(Records for this task Opens)

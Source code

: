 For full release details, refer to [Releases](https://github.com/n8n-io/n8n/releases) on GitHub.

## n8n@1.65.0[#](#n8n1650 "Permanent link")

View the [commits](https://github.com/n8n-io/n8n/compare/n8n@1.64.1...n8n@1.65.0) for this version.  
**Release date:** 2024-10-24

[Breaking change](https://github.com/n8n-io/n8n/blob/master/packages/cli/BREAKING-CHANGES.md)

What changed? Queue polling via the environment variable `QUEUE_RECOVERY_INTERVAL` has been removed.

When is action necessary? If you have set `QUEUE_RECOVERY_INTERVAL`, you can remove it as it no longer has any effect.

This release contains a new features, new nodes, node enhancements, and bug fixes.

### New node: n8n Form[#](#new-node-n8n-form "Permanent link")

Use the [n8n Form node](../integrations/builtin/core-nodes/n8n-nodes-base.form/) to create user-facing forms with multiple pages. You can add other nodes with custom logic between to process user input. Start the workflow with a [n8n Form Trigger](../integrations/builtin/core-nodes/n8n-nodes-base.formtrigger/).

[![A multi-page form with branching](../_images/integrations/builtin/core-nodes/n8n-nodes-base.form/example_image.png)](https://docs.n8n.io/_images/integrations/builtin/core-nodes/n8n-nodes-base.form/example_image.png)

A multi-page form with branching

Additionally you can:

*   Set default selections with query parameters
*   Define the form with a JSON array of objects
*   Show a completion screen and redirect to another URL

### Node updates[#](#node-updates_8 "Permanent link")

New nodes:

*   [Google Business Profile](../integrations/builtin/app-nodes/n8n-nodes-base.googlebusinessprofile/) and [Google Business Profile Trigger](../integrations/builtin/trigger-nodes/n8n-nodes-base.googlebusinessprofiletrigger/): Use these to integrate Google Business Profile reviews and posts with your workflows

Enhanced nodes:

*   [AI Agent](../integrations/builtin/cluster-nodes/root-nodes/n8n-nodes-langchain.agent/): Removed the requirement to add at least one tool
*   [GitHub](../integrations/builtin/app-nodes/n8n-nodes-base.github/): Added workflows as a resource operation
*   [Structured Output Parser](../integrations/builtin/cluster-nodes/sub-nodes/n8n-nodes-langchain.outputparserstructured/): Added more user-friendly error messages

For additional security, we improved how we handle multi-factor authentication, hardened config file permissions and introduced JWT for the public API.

(Records for this task Closes)

Problem to solve:
Every line above that holds the word "branching" should be copied out.

Response to this exercise:
[![A multi-page form with branching](../_images/integrations/builtin/core-nodes/n8n-nodes-base.form/example_image.png)](https://docs.n8n.io/_images/integrations/builtin/core-nodes/n8n-nodes-base.form/example_image.png)
A multi-page form with branching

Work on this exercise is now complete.